De nouveaux corps sont apparus entre temps : la Garde Nationale en juillet 1789 pour assurer l’ordre intérieur, les bataillons de Volontaires pour renforcer l’armée royale aux frontières dès l’année 1791. Mais l’enthousiasme ne peut suppléer à tout. La Convention met en place un nouveau système dont la portée révolutionnaire a conservé sa pleine actualité jusqu’à la révolution russe, et au-delà, en même temps qu’elle recrute à tour de bras.
La levée de 300 000 hommes, tout en suscitant une forte opposition dont se saisissent les ennemis de la révolution, donne en effet un formidable élan à cette entreprise. En août 1793 est voté le principe de la « levée en masse » c’est à dire le peuple en arme. Pour lui donner les compétences nécessaires, on cherche à unifier l’armée soit au niveau de la brigade en créant de nouvelles unités à partir d’un bataillon de ligne (soldats professionnels) et de deux bataillons de volontaires, soit au niveau de la compagnie par « l’amalgame » entre « culs blancs » de l’ancienne armée royale et « faïences bleues » fraîchement débarquées.
La formation politique du soldat n’est pas non plus négligée : exercice de la citoyenneté par le droit de vote même sous l’uniforme, chants, théâtre et journaux des armées expliquant entre autre les buts d’une guerre destinée à libérer les peuples… Même la manière de faire la guerre a changé : à la tactique en ligne – conservée par les armées ennemies qui suppose une discipline absolue du soldat marchant au pas – succède la tactique en colonne reposant sur l’enthousiasme et la supériorité en nombre (n’oublions pas que la France est de loin le pays le plus peuplé d’Europe à cette époque !).
Les généraux sont sous surveillance, surtout après la trahison de Dumouriez en mars 1793 tandis que l’avancement de jeunes officiers donne naissance à de nouveaux mythes. « Représentants en mission » et « représentants aux armées » sont là pour affirmer la prééminence du pouvoir civil, sortes de commissaires politiques avant l’heure. Au printemps 1794, l’arrivée de Saint-Just délégué aux armées du Nord et du Rhin est précédée d’une guillotine, l’avertissement est sans ambiguïté. En quelques semaines, il trouve de quoi équiper des dizaines de milliers de soldats en armes, chaussures, chevaux…

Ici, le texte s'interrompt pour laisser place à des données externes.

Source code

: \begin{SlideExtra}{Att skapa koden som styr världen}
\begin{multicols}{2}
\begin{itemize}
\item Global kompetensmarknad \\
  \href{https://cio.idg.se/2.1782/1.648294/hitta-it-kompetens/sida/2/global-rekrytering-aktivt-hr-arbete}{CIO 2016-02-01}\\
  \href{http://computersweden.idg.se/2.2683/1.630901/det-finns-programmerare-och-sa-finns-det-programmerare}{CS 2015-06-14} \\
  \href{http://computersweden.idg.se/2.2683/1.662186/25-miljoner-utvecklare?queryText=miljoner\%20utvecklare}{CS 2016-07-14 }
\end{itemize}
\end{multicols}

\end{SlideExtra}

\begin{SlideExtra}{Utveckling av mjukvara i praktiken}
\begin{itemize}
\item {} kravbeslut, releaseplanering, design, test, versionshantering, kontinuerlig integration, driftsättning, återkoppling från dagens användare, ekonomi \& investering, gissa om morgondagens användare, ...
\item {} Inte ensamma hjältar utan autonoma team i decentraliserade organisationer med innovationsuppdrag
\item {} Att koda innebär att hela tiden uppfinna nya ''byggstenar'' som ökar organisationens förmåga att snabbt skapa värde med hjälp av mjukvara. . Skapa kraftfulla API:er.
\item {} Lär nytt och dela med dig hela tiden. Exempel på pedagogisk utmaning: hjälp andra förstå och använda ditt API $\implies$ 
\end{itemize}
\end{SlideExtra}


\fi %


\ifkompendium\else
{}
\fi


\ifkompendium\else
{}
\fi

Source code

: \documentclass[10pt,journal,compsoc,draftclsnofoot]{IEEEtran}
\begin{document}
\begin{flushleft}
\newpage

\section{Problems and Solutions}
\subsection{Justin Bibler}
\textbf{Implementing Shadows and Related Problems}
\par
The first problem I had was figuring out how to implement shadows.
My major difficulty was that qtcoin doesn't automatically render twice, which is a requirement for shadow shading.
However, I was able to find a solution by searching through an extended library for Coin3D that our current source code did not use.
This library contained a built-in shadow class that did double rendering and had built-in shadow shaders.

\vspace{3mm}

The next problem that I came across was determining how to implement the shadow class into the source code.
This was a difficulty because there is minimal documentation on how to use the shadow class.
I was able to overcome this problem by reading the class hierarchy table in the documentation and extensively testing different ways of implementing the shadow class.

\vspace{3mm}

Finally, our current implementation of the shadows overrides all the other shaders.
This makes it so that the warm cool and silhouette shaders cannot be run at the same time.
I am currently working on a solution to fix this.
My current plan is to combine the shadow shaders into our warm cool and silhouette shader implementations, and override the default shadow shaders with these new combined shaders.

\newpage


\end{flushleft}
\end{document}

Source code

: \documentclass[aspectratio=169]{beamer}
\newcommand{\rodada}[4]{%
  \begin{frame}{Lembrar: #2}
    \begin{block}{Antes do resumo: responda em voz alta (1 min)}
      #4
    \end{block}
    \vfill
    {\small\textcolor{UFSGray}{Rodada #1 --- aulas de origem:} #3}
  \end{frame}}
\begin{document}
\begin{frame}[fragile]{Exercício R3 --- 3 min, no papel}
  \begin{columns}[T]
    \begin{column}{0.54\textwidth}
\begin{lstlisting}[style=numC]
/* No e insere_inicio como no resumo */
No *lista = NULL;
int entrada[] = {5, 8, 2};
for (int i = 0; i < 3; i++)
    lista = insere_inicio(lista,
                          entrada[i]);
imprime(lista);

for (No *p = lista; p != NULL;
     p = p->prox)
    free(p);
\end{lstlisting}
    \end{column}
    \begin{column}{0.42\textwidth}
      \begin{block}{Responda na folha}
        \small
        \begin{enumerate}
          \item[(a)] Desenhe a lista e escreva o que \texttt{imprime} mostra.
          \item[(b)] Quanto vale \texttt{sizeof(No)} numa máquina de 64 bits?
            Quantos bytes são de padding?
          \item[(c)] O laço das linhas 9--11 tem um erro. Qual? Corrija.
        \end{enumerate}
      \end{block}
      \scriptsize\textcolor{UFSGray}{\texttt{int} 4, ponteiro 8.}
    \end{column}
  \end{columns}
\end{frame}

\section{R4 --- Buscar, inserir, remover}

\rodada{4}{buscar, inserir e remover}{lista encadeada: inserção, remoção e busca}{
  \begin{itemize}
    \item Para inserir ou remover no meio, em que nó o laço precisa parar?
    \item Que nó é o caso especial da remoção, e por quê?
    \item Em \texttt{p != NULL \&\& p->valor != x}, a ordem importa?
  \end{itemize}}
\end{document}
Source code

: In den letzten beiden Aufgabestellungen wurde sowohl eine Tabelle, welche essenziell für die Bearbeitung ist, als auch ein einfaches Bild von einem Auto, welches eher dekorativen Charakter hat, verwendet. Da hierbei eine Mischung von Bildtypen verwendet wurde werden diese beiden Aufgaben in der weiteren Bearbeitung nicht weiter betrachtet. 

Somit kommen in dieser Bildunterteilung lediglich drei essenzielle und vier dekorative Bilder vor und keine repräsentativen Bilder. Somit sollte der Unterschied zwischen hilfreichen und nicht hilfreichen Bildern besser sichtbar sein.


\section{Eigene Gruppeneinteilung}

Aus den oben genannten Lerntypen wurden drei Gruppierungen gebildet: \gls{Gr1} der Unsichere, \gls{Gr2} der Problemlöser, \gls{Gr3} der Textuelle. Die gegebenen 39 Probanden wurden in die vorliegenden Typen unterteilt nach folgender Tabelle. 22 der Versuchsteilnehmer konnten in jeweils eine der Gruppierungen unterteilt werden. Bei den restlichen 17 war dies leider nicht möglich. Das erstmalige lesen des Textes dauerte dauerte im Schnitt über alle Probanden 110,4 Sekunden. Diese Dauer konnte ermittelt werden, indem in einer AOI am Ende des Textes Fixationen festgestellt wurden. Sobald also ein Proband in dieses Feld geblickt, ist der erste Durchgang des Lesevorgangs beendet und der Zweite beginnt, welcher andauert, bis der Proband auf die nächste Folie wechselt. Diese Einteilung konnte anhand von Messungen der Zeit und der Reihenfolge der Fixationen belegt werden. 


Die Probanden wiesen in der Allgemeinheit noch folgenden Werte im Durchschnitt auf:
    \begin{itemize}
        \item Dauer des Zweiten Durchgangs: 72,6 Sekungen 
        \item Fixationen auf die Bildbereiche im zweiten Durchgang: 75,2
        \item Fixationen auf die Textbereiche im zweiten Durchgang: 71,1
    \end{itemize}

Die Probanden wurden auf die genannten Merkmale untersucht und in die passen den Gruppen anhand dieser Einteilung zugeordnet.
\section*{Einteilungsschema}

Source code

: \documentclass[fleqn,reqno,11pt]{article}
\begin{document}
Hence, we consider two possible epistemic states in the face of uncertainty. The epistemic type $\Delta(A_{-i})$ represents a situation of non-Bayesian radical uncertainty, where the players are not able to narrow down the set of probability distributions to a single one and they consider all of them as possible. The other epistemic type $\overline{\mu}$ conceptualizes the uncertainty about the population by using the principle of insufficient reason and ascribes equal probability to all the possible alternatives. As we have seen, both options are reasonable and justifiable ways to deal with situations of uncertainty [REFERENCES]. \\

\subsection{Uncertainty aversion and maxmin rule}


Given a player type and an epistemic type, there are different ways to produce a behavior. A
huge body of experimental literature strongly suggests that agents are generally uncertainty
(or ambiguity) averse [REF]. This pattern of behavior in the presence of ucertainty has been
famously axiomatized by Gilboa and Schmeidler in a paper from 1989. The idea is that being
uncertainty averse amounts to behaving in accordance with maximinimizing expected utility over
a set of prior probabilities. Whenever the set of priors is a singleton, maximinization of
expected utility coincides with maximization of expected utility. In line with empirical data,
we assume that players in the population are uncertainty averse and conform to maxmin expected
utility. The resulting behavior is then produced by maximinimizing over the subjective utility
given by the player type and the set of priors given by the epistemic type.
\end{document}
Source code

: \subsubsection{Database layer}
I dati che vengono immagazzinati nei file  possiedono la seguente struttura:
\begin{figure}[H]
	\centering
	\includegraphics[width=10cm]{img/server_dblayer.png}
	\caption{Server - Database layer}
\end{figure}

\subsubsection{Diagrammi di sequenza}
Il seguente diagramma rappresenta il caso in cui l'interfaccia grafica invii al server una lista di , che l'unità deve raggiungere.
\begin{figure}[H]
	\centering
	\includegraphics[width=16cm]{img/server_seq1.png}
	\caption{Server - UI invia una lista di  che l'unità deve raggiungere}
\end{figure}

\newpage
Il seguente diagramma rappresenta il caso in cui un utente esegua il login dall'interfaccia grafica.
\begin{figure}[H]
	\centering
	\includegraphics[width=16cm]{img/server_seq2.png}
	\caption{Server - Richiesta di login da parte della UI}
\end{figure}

Certes, la situation n’est plus la même après 1795. Il ne s’agit plus ni de la même guerre ni de la même armée. Néanmoins, au cours de ses conquêtes, l’armée française est encore secondée en 1800 par de puissants corps d’auxiliaires étrangers volontaires, car elle apporte avec elle la fin de la féodalité. Dans ses fourgons, Napoléon n’a pas oublié non plus pas d’emporter avec lui les nouveaux principes de la propriété bourgeoise contenus dans le Code civil, contribuant puissamment à désagréger la société d’Ancien Régime dans toute l’Europe.
En France, la révolution avait été accompagnée d’un vaste mouvement de transfert de propriété. Il s’agissait d’abord pour le nouveau régime d’éteindre la dette par la vente des biens de l’Eglise transformés en « biens nationaux » par le décret du 2 novembre 1789, ce dernier étant complété par celui de l’été 1792 contre la noblesse qui a choisi la voie de l’émigration et de la trahison. Le tout aboutit à un vaste transfert de propriété portant sur des millions d’hectares qui profite d’abord à la bourgeoisie mais aussi à une partie de la paysannerie. Mais en Belgique, en Allemagne (Rhénanie) et en Italie, si le mouvement est plus tardif (à partir de 1796), il n’en est pas moins puissant et contribue selon des modalités un peu différentes mais semblable dans les principes à accélérer d’une manière extraordinaire les transformations de toute la société dans cette partie de l’Europe.
Une vague révolutionnaire en Europe et en Amérique
La révolution française est incontestablement un événement décisif qui a contribué à façonner un nouveau langage politique fondé sur les principes d’universalité et de citoyenneté. Elle s’inscrit en même temps dans un vaste mouvement qui l’a précédé et débordé.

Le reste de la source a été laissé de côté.